Photo: StanleyFormanphotos.com, Pulitzer Prize 1977, “The Soiling of Old Glory”
The Avoidable Crisis is a project conducted by the Emerson College Journalism Department. Three journalism students, one recent graduate and two faculty members researched Boston’s busing crisis during Summer 2014. Over a three month period, the team examined 5,000 documents, including articles, books and reports. Five hundred artifacts spanning 1958–2012 were outlined and cataloged in an effort to thoroughly consider a tumultuous period of the city’s history. The result is five personal stories and a timeline of the nation’s most expansive court-ordered school desegregation.
The Student: Surrounded by racial violence both at Charlestown High and at home, a teenager takes a courageous step and becomes responsible for her own education.
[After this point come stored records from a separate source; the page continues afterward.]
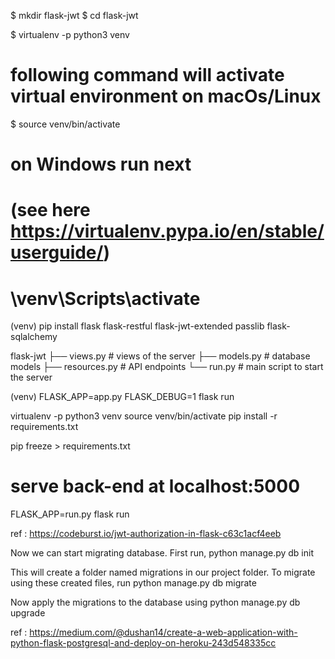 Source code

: $ mkdir flask-jwt
$ cd flask-jwt

$ virtualenv -p python3 venv

# following command will activate virtual environment on macOs/Linux
$ source venv/bin/activate

# on Windows run next 
# (see here https://virtualenv.pypa.io/en/stable/userguide/)
# \venv\Scripts\activate

(venv) pip install flask flask-restful flask-jwt-extended passlib flask-sqlalchemy

flask-jwt
├── views.py     # views of the server
├── models.py    # database models
├── resources.py # API endpoints
└── run.py       # main script to start the server

(venv) FLASK_APP=app.py FLASK_DEBUG=1 flask run

virtualenv -p python3 venv
source venv/bin/activate
pip install -r requirements.txt

pip freeze > requirements.txt

# serve back-end at localhost:5000
FLASK_APP=run.py flask run

ref : https://codeburst.io/jwt-authorization-in-flask-c63c1acf4eeb

Now we can start migrating database. First run,
python manage.py db init

This will create a folder named migrations in our project folder. To migrate using these created files, run
python manage.py db migrate

Now apply the migrations to the database using
python manage.py db upgrade

ref : https://medium.com/@dushan14/create-a-web-application-with-python-flask-postgresql-and-deploy-on-heroku-243d548335cc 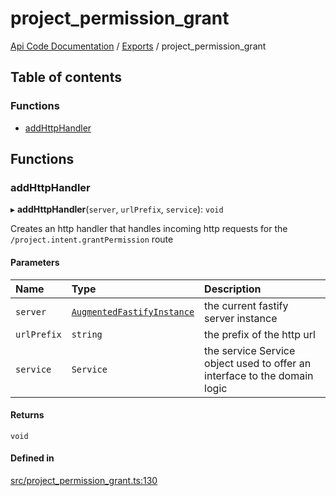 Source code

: # project\_permission\_grant
[Api Code Documentation](../README.md) / [Exports](../modules.md) / project\_permission\_grant

## Table of contents

### Functions

- [addHttpHandler](project_permission_grant.md#addhttphandler)

## Functions

### addHttpHandler

▸ **addHttpHandler**(`server`, `urlPrefix`, `service`): `void`

Creates an http handler that handles incoming http requests for the `/project.intent.grantPermission` route

#### Parameters

| Name | Type | Description |
| :------ | :------ | :------ |
| `server` | [`AugmentedFastifyInstance`](../interfaces/types.AugmentedFastifyInstance.md) | the current fastify server instance |
| `urlPrefix` | `string` | the prefix of the http url |
| `service` | `Service` | the service Service object used to offer an interface to the domain logic |

#### Returns

`void`

#### Defined in

[src/project_permission_grant.ts:130](https://github.com/openkfw/TruBudget/blob/c993c60c/api/src/project_permission_grant.ts#L130)

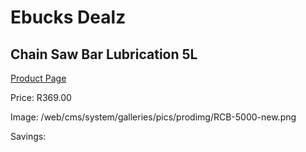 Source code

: 
# Ebucks Dealz
## Chain Saw Bar Lubrication 5L
[Product Page](https://www.ebucks.com/web/shop/productSelected.do?prodId=1200606362&catId=717342768)

Price: R369.00

Image: /web/cms/system/galleries/pics/prodimg/RCB-5000-new.png

Savings: 


	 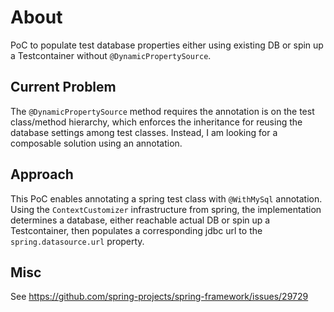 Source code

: # About

PoC to populate test database properties either using existing DB or spin up a Testcontainer without `@DynamicPropertySource`.

## Current Problem

The `@DynamicPropertySource` method requires the annotation is on the test class/method hierarchy, which enforces the inheritance for reusing the database settings among test classes.
Instead, I am looking for a composable solution using an annotation.

## Approach

This PoC enables annotating a spring test class with `@WithMySql` annotation.
Using the `ContextCustomizer` infrastructure from spring, the implementation determines a database, either reachable actual DB or spin up a Testcontainer, then populates a corresponding jdbc url to the  `spring.datasource.url` property.

## Misc

See https://github.com/spring-projects/spring-framework/issues/29729
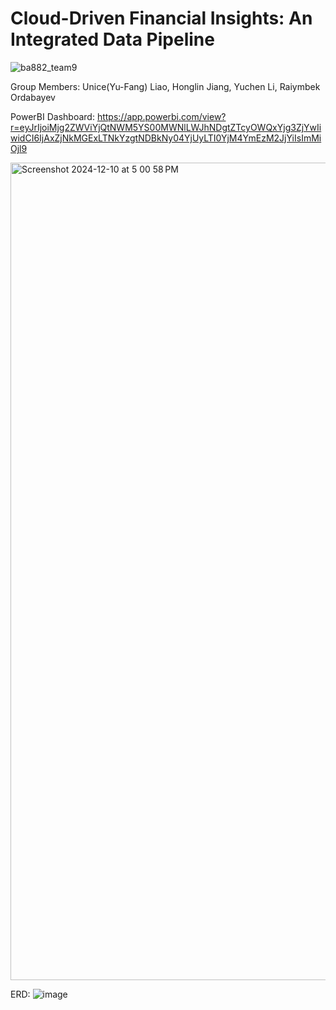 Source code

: # Cloud-Driven Financial Insights: An Integrated Data Pipeline 

![ba882_team9](https://github.com/user-attachments/assets/9ceb29a6-9bcd-4c0d-983a-b44af1b9762e)


Group Members: Unice(Yu-Fang) Liao, Honglin Jiang, Yuchen Li, Raiymbek Ordabayev


PowerBI Dashboard: https://app.powerbi.com/view?r=eyJrIjoiMjg2ZWViYjQtNWM5YS00MWNlLWJhNDgtZTcyOWQxYjg3ZjYwIiwidCI6IjAxZjNkMGExLTNkYzgtNDBkNy04YjUyLTI0YjM4YmEzM2JjYiIsImMiOjl9

<img width="1308" alt="Screenshot 2024-12-10 at 5 00 58 PM" src="https://github.com/user-attachments/assets/43a0d3cb-60c6-4478-a45a-b744c29065c6">


ERD:
![image](https://github.com/user-attachments/assets/80be583f-b024-4b3e-a7fe-479f682796f8)
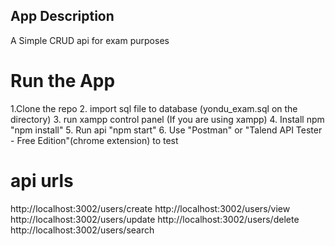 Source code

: ## App Description

A Simple CRUD api for exam purposes

# Run the App

1.Clone the repo
2. import sql file to database (yondu_exam.sql on the directory)
3. run xampp control panel (If you are using xampp)
4. Install npm "npm install"
5. Run api "npm start"
6. Use "Postman" or "Talend API Tester - Free Edition"(chrome extension) to test

# api urls
http://localhost:3002/users/create
http://localhost:3002/users/view
http://localhost:3002/users/update
http://localhost:3002/users/delete
http://localhost:3002/users/search
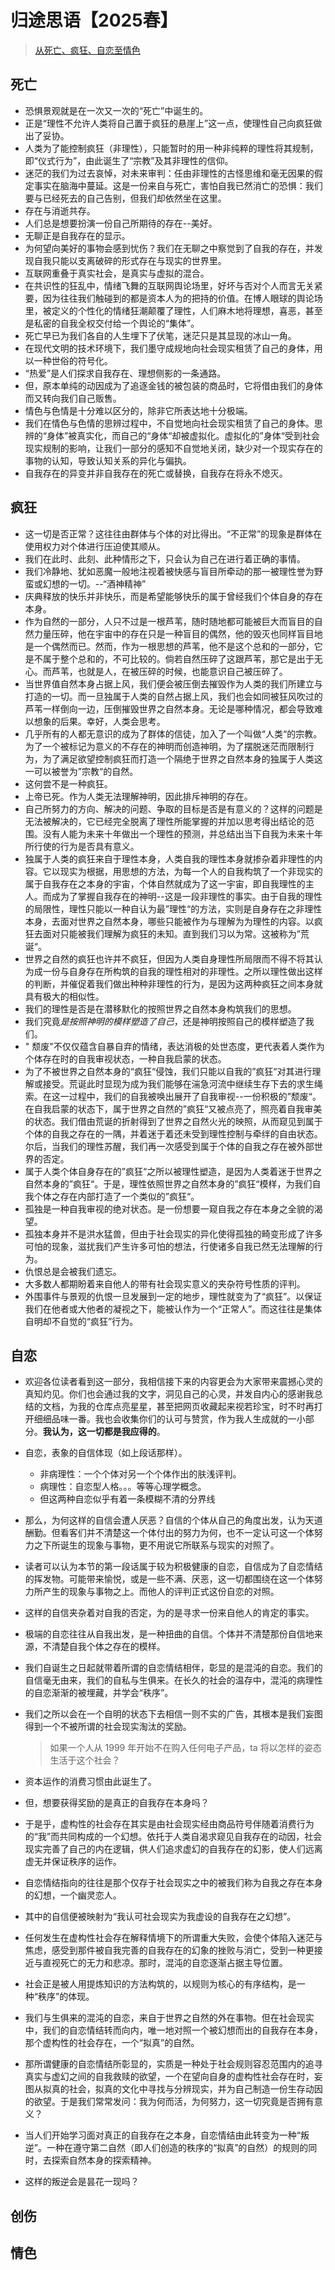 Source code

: # 归途思语【2025春】

> [从死亡、疯狂、自恋至情色](https://www.bilibili.com/video/BV1JYNGeqEYj?spm_id_from=333.1245.0.0)

## 死亡

- 恐惧景观就是在一次又一次的“死亡”中诞生的。
- 正是“理性不允许人类将自己置于疯狂的悬崖上”这一点，使理性自己向疯狂做出了妥协。
- 人类为了能控制疯狂（非理性），只能暂时的用一种非纯粹的理性将其规制，即“仪式行为”，由此诞生了“宗教”及其非理性的信仰。
- 迷茫的我们为过去哀悼，对未来审判：任由非理性的古怪思维和毫无因果的假定事实在脑海中蔓延。这是一份来自与死亡，害怕自我已然消亡的恐惧：我们要与已经死去的自己告别，但我们却依然坐在这里。 
- 存在与消逝共存。
- 人们总是想要扮演一份自己所期待的存在--美好。
- 无聊正是自我存在的显示。
- 为何望向美好的事物会感到忧伤？我们在无聊之中察觉到了自我的存在，并发现自我只能以支离破碎的形式存在与现实的世界里。
- 互联网重叠于真实社会，是真实与虚拟的混合。
- 在共识性的狂乱中，情绪飞舞的互联网舆论场里，好坏与否对个人而言无关紧要，因为往往我们触碰到的都是资本人为的把持的价值。在博人眼球的舆论场里，被定义的个性化的情绪狂潮颠覆了理性，人们麻木地将理想，喜恶，甚至是私密的自我全权交付给一个舆论的“集体”。
- 死亡早已为我们各自的人生埋下了伏笔，迷茫只是其显现的冰山一角。
- 在现代文明的技术环境下，我们墨守成规地向社会现实租赁了自己的身体，用以一种世俗的符号化。
- “热爱”是人们探求自我存在、理想侧影的一条通路。
- 但，原本单纯的动因成为了追逐金钱的被包装的商品时，它将借由我们的身体而又转向我们自己贩售。
- 情色与色情是十分难以区分的，除非它所表达地十分极端。
- 我们在情色与色情的思辨过程中，不自觉地向社会现实租赁了自己的身体。思辨的“身体”被真实化，而自己的“身体“却被虚拟化。虚拟化的”身体“受到社会现实规制的影响，让我们一部分的感知不自觉地关闭，缺少对一个现实存在的事物的认知，导致认知关系的异化与偏执。
- 自我存在的异变并非自我存在的死亡或替换，自我存在将永不熄灭。

## 疯狂

- 这一切是否正常？这往往由群体与个体的对比得出。“不正常”的现象是群体在使用权力对个体进行压迫使其顺从。
- 我们在此时、此刻、此种情形之下，只会认为自己在进行着正确的事情。
- 我们冷静地、犹如恶魔一般地注视着被快感与盲目所牵动的那一被理性誉为野蛮或幻想的一切。--“酒神精神”
- 庆典释放的快乐并非快乐，而是希望能够快乐的属于曾经我们个体自身的存在本身。
- 作为自然的一部分，人只不过是一根芦苇，随时随地都可能被巨大而盲目的自然力量压碎，他在宇宙中的存在只是一种盲目的偶然，他的毁灭也同样盲目地是一个偶然而已。然而，作为一根思想的芦苇，他不是这个总和的一部分，它是不属于整个总和的，不可比较的。倘若自然压碎了这跟芦苇，那它是出于无心。而芦苇，也就是人，在被压碎的时候，也能意识自己被压碎了。
- 当世界值自然本身占据上风，我们便会被压倒去摧毁作为人类的我们所建立与打造的一切。而一旦独属于人类的自然占据上风，我们也会如同被狂风吹过的芦苇一样倒向一边，压倒摧毁世界之自然本身。无论是哪种情况，都会导致难以想象的后果。幸好，人类会思考。
- 几乎所有的人都无意识的成为了群体的信徒，加入了一个叫做“人类“的宗教。为了一个被标记为意义的不存在的神明而创造神明，为了摆脱迷茫而限制行为，为了满足欲望控制疯狂而打造一个隔绝于世界之自然本身的独属于人类这一可以被誉为”宗教“的自然。
- 这何尝不是一种疯狂。
-  上帝已死。作为人类无法理解神明，因此排斥神明的存在。
-  自己所努力的方向、解决的问题、争取的目标是否是有意义的？这样的问题是无法被解决的，它已经完全脱离了理性所能掌握的并加以思考得出结论的范围。没有人能为未来十年做出一个理性的预测，并总结出当下自我为未来十年所行使的行为是否具有意义。
- 独属于人类的疯狂来自于理性本身，人类自我的理性本身就掺杂着非理性的内容。它以现实为根据，用思想的方法，为每一个人的自我构筑了一个非现实的属于自我存在之本身的宇宙，个体自然就成为了这一宇宙，即自我理性的主人。而成为了掌握自我存在的神明--这是一段非理性的事实。由于自我的理性的局限性，理性只能以一种自认为最”理性“的方法，实则是自身存在之非理性本身，去面对世界之自然本身，哪些只能被作为与理解为为理性的内容。以疯狂去面对只能被我们理解为疯狂的未知。直到我们习以为常。这被称为”荒诞“。
- 世界之自然的疯狂也许并不疯狂，但因为人类自身理性所局限而不得不将其认为成一份与自身存在所构筑的自我的理性相对的非理性。之所以理性做出这样的判断，并催促着我们做出种种非理性的行为，是因为这两种疯狂之间本身就具有极大的相似性。
- 我们的理性是否是在潜移默化的按照世界之自然本身构筑我们的思想。
- 我们究竟*是按照神明的模样塑造了自己*，还是神明按照自己的模样塑造了我们。
- " 颓废"不仅仅蕴含自暴自弃的情绪，表达消极的处世态度，更代表着人类作为个体存在时的自我审视状态，一种自我启蒙的状态。
- 为了不被世界之自然本身的“疯狂“侵蚀，我们只能以自我的”疯狂“对其进行理解或接受。荒诞此时显现为成为我们能够在湍急河流中继续生存下去的求生绳索。在这一过程中，我们的自我被唤出展开了自我审视--一份积极的”颓废“。在自我启蒙的状态下，属于世界之自然的”疯狂“又被点亮了，照亮着自我审美的状态。我们借由荒诞的折射得到了世界之自然火光的映照，从而窥见到属于个体的自我之存在的一隅，并着迷于着还未受到理性控制与牵绊的自由状态。尔后，当我们的理性苏醒，我们再一次感受到属于个体的自我之存在被外部世界的否定。
- 属于人类个体自身存在的”疯狂“之所以被理性塑造，是因为人类着迷于世界之自然本身的”疯狂“。于是，理性依照世界之自然本身的”疯狂“模样，为我们自我个体之存在内部打造了一个类似的”疯狂“。
- 孤独是一种自我审视的绝对状态。是一份想要一窥自我之存在本身之全貌的渴望。
- 孤独本身并不是洪水猛兽，但由于社会现实的异化使得孤独的畸变形成了许多可怕的现象，滋扰我们产生许多可怕的想法，行使诸多自我已然无法理解的行为。
- 仇恨总是会被我们遗忘。
- 大多数人都期盼着来自他人的带有社会现实意义的夹杂符号性质的评判。
- 外围事件与景观的仇恨一旦发展到一定的地步，理性就变为了“疯狂”。以保证我们在他者或大他者的凝视之下，能被认作为一个“正常人”。而这往往是集体自明却不自觉的“疯狂”行为。

## 自恋

- 欢迎各位读者看到这一部分，我相信接下来的内容更会为大家带来震撼心灵的真知灼见。你们也会通过我的文字，洞见自己的心灵，并发自内心的感谢我总结的文档，为我的仓库点亮星星，甚至把网页收藏起来视若珍宝，时不时再打开细细品味一番。我也会收集你们的认可与赞赏，作为我人生成就的一小部分。**我认为，这一切都是我应得的**。

- 自恋，表象的自信体现（如上段话那样）。
    - 非病理性：一个个体对另一个个体作出的肤浅评判。
    - 病理性：自恋型人格。。。等等心理学概念。
    - 但这两种自恋似乎有着一条模糊不清的分界线
    
- 那么，为何这样的自信会遭人厌恶？自信的个体从自己的角度出发，认为天道酬勤。但看客们并不清楚这一个体付出的努力为何，也不一定认可这一个体努力之下所诞生的现象与事物，更不用说它所联系与现实的对照了。

- 读者可以认为本节的第一段话属于较为积极健康的自恋，自信成为了自恋情结的挥发物。可能带来愉悦，或是一些不满、厌恶，这一切都围绕在这一个体努力所产生的现象与事物之上。而他人的评判正式这份自恋的对照。

- 这样的自信夹杂着对自我的否定，为的是寻求一份来自他人的肯定的事实。

- 极端的自恋往往从自我出发，是一种扭曲的自信。个体并不清楚那份自信地来源，不清楚自我个体之存在的模样。

- 我们自诞生之日起就带着所谓的自恋情结相伴，彰显的是混沌的自恋。我们的自信毫无由来，我们的自私与生俱来。在长久的社会的温存中，混沌的病理性的自恋渐渐的被埋藏，并学会“秩序”。

- 我们之所以会在一个自明的状态下去相信一则不实的广告，其根本是我们妄图得到一个不被所谓的社会现实淘汰的奖励。

    > 如果一个人从 1999 年开始不在购入任何电子产品，ta 将以怎样的姿态生活于这个社会？

- 资本运作的消费习惯由此诞生了。

- 但，想要获得奖励的是真正的自我存在本身吗？

- 于是乎，虚构性的社会存在其实是由社会现实经由商品符号伴随着消费行为的“我”而共同构成的一个幻想。依托于人类自渴求窥见自我存在的动因，社会现实完善了自己的内在逻辑，供人们追求虚幻的自我存在的幻影，使人们远离虚无并保证秩序的运作。

- 自恋情结指向的往往是那个仅存于社会现实之中的被我们称为自我之存在本身的幻想，一个幽灵恋人。

- 其中的自信便被映射为“我认可社会现实为我虚设的自我存在之幻想”。

- 任何发生在虚构性社会存在解释情境下的所谓重大失败，会使个体陷入迷茫与焦虑，感受到那件被自我完善的自我存在的幻象的挫败与消亡，受到一种更接近与直视死亡的无力和悲凉。那时，混沌的自恋逐渐占据主导位置。

- 社会正是被人用提炼知识的方法构筑的，以规则为核心的有序结构，是一种“秩序”的体现。

- 我们与生俱来的混沌的自恋，来自于世界之自然的外在事物。但在社会现实中，我们的自恋情结转而向内，唯一地对照一个被幻想而出的自我存在本身，那个虚构性的社会存在，一个“拟真”的自然。

- 那所谓健康的自恋情结所彰显的，实质是一种处于社会规则容忍范围内的追寻真实与虚幻之间的自我救赎的欲望，一个在望向自身的虚构性社会存在时，妄图从拟真的社会，拟真的文化中寻找与分辨现实，并为自己制造一份生存动因的欲望。于是我们常常发问：我为何而活，为何努力，这一切究竟是否拥有意义？

- 当人们开始学习面对真正的自我存在之本身，自恋情结由此转变为一种“叛逆”。一种在遵守第二自然（即人们创造的秩序的“拟真”的自然）的规则的同时，去探索自然本身的探索精神。

- 这样的叛逆会是昙花一现吗？

## 创伤



## 情色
The Master: A victim of the segregated South spends his life’s work tearing apart educational inequity, starting in Boston.
The Insider: An All-American athlete of South Boston High School struggles to keep his alma mater open and ascends to political prominence.
The Headmaster: South Boston’s High School builds a series of innovative programs under court protection. But, the situation quickly descends the moment an elected School Committee takes control.
The Outsider: A beating in City Hall Plaza turns a son of Harlem into a symbol of racial violence and a prominent voice that leads Boston out of the busing era.
The Timeline: Read about the chain of events that brought chaos to Boston’s schools.
Spare Change News Editor-in-Chief Adam Sennott was a member of the project and approached Emerson College this past fall about publishing it. Though it sat on ice for nearly two years, The Avoidable Crisis Project takes a much needed look back into one of the most tumultuous periods Boston has ever known.
Spare Change News is proud to publish The Avoidable Crisis Project and hopes to run similar projects in the future.